W kilku pomieszczeniach mag znalazł ukrywających się ludzi. Dopiero przybycie kogoś nowego wyrwało ich z paraliżu przerażenia i pozwoliło znaleźć w sobie dość sił do ewakuacji. Zdenerwowanie Pedra narastało. Dotarł na czubek ostatniej wieży, a Carlosa nadal nie znalazł.
Nagle podłoże, na którym stał, zachwiało się i przekrzywiło. Stojące pod ścianą kilka mebli pospadało na ziemię. Pedro ruszył w przeciwnym kierunku, niż ten, w którym chyliła się wieża. Dotarł w ten sposób do okna; wyjrzał na zewnątrz żeby ocenić swoją sytuację. Niestety, chmury pyłu skutecznie ograniczyły widoczność. Pedro mógł tylko zgadywać, jak wysoko był i czy miał szanse wylądować bezpiecznie. Jednak stojąc w obliczu zagrożenia, jakie niosła zupełnie waląca się budowla, postanowił zaryzykować. Wyskoczył na zewnątrz.
Jego lot skończył się zbyt szybko i zbyt twardo. Co gorsza, ziemia pod stopami maga nadal się trzęsła, pękała i powoli rozpadała. Pedro trafił na mur łączący tę, do niedawna jeszcze stojącą, wieżę z następną.
Mag ruszył przed siebie; kiedy omsknęła mu się noga na luźnym kamieniu, wytworzył pod swoimi stopami kolejną niewidoczną barierę. Wtedy zrozumiał, że być może będzie musiał używać tego zaklęcia częściej, żeby się stąd w miarę bezpiecznie wydostać. Jednak nie wiedział w którym kierunku ma podążać. Nie chciałby znaleźć się w centrum tej katastrofy, zamiast na zewnątrz. Ale stąd niemożliwe było prawidłowe określenie kierunku. Wszystko zasłaniały kłęby dymu, kurzu i popiołu.

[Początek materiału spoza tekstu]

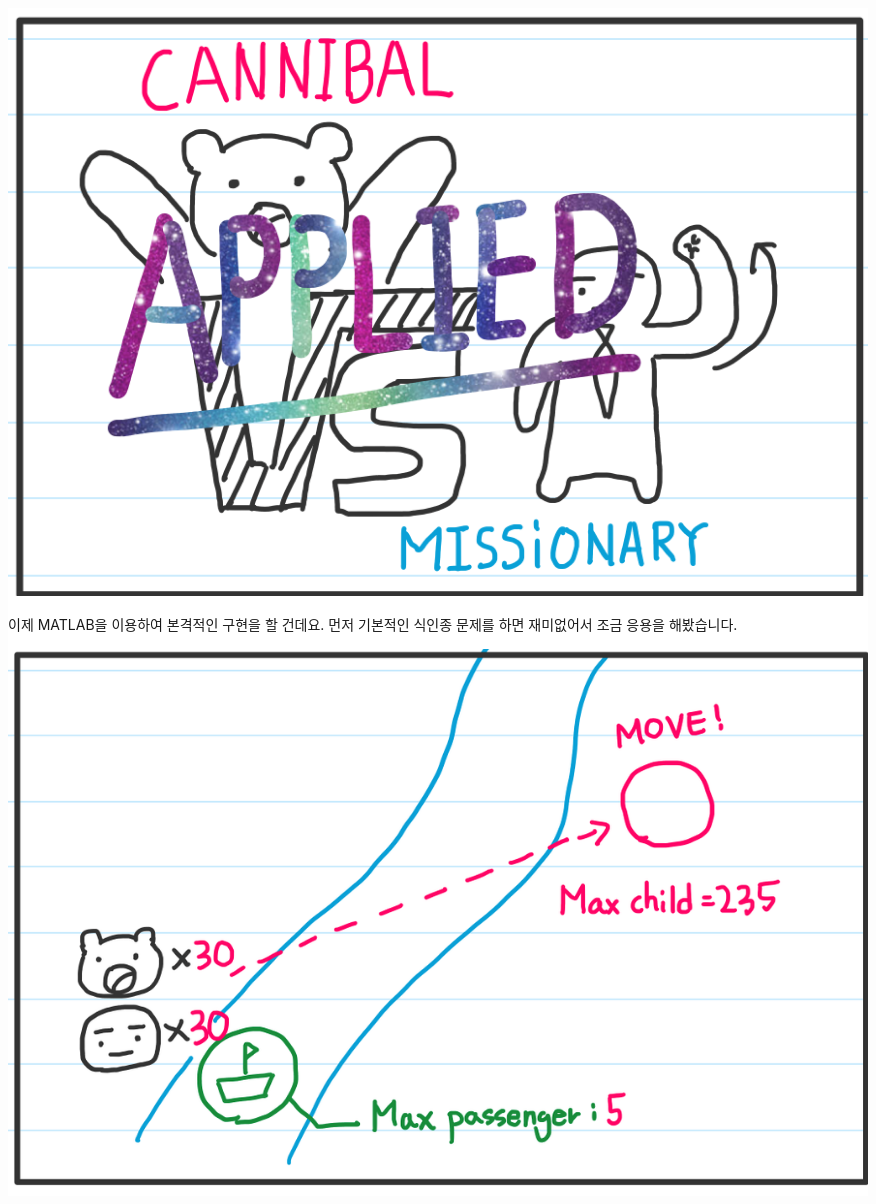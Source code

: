 ![img](/assets/img/MATLAB/2_10.png)

이제 MATLAB을 이용하여 본격적인 구현을 할 건데요. 먼저 기본적인 식인종 문제를 하면 재미없어서 조금 응용을 해봤습니다.

![img](/assets/img/MATLAB/2_11.png)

Ostatecznie Pedro nie musiał osobiście wybierać. Rozpadający się pod nogami grunt zepchnął go na jedną stronę. Mag wytworzył kolejną barierę, by nie polecieć bezwładnie w dół z niewiadomej wysokości. Z trudem ją utrzymał, kiedy wylądował nań całym ciężarem ciała. Utworzył poniżej nową „platformę” i zeskoczył w jej kierunku. Powtarzał tę czynność dopóki nie zobaczył pośród kurzu zarysu podłoża.
Ledwie łapiąc oddech, Pedro przetoczył się po ziemi. Jak dobrze było wrócić na pewniejszy grunt. Mag wstał i ocenił swoje otoczenie. Jego oczom ukazało się sporo ocalałych z katastrofy, ale też gapie z miasta, którzy przyszli zobaczyć, co właściwie miało miejsce. Pedro wodził po nich wzrokiem, potem zaczął się przepychać między nimi, nadal szukając brata. Wreszcie ujrzał między burym dymem i popiołem turkusowy materiał.